%%

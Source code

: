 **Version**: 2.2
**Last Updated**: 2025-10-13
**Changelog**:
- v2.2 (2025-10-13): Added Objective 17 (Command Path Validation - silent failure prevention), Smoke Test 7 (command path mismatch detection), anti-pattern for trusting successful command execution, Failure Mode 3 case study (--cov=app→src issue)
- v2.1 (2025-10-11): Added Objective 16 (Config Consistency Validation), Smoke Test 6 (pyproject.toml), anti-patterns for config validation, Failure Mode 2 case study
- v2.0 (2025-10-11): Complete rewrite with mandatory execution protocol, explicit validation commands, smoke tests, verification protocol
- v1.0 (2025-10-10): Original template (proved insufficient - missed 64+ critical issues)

%%
%%

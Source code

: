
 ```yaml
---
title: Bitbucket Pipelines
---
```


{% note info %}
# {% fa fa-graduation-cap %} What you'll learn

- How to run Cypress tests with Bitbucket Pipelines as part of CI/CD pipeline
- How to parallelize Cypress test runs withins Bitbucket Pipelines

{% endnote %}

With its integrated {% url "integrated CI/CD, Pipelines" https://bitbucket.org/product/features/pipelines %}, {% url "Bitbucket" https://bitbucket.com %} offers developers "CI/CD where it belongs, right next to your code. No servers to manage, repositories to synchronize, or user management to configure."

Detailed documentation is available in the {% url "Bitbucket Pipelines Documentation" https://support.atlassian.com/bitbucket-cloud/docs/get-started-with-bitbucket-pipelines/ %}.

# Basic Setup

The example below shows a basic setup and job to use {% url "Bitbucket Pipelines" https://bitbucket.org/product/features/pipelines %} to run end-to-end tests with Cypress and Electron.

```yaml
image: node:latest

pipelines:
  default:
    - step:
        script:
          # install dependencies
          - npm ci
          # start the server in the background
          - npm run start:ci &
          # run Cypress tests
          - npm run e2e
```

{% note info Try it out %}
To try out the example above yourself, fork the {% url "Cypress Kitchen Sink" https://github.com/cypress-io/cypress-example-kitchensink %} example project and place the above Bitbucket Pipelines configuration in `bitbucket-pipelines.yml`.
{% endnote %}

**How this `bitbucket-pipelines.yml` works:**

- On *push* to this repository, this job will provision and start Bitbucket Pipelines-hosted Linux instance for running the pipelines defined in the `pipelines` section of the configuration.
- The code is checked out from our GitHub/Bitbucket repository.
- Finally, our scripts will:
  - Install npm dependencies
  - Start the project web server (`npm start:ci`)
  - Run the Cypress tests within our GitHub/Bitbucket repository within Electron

%%
%%

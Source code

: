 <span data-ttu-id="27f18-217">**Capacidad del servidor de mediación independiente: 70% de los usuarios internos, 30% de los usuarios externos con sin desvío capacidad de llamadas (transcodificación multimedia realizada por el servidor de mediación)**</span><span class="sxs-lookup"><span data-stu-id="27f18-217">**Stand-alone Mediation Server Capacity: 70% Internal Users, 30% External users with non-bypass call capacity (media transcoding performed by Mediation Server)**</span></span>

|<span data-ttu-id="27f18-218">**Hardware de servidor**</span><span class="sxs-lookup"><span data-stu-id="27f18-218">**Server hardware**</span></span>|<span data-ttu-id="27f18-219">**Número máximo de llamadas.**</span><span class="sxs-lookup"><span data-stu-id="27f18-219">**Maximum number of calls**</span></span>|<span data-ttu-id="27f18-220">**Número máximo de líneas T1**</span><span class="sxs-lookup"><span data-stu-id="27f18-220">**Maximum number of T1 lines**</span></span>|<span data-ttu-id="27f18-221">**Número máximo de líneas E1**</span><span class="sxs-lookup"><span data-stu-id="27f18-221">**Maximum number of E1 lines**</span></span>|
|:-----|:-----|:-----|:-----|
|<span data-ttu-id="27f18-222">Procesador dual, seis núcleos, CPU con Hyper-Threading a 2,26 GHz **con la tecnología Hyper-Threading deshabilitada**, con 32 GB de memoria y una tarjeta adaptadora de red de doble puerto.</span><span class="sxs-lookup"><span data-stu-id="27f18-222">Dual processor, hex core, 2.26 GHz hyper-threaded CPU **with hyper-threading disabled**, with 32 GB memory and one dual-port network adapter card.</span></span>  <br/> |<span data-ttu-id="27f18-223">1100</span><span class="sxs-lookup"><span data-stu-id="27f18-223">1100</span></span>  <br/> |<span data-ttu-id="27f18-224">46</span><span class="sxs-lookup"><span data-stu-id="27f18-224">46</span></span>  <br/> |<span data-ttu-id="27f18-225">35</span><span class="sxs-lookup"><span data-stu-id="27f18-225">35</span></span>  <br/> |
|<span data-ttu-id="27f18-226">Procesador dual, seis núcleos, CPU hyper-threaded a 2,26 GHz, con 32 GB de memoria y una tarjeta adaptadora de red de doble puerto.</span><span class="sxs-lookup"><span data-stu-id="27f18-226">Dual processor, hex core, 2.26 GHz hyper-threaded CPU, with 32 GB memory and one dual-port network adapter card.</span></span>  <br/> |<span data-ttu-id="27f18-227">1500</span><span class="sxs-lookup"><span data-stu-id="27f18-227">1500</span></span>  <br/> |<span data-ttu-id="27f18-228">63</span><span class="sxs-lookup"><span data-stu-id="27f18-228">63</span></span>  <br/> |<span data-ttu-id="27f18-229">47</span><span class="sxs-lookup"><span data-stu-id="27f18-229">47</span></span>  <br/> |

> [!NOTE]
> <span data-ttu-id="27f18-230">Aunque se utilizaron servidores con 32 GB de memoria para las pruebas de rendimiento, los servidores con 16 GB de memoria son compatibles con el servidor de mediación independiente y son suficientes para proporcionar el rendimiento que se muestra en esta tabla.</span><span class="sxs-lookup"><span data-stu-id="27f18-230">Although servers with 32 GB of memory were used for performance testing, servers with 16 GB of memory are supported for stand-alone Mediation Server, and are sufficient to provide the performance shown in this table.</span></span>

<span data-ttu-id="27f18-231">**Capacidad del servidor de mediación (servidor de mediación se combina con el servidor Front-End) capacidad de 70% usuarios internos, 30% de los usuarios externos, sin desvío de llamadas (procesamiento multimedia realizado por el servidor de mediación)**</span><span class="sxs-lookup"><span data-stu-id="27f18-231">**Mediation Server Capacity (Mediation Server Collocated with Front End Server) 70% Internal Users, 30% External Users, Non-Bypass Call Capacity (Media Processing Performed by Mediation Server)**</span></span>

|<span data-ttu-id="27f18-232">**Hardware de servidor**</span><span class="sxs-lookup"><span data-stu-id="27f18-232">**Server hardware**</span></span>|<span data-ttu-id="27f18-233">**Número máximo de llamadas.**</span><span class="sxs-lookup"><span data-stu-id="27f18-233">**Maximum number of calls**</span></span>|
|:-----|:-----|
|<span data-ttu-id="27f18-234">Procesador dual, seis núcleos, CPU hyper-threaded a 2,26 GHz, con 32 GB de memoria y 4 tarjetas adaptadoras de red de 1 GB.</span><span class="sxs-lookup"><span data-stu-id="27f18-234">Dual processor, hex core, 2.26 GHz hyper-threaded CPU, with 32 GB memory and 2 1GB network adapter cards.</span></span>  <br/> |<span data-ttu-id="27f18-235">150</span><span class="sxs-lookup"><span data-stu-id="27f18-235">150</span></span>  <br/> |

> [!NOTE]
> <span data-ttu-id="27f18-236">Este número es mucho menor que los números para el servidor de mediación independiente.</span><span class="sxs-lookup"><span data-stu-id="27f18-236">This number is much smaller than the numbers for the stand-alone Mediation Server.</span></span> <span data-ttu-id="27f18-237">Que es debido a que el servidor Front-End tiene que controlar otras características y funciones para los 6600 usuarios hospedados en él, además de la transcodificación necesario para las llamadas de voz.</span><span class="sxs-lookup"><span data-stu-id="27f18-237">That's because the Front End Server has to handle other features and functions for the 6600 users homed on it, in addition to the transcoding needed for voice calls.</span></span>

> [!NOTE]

%%

● **The problem**: Wherever a line above contains "Electron", copy that line.

● **Solution for this problem**:
The example below shows a basic setup and job to use {% url "Bitbucket Pipelines" https://bitbucket.org/product/features/pipelines %} to run end-to-end tests with Cypress and Electron.
  - Run the Cypress tests within our GitHub/Bitbucket repository within Electron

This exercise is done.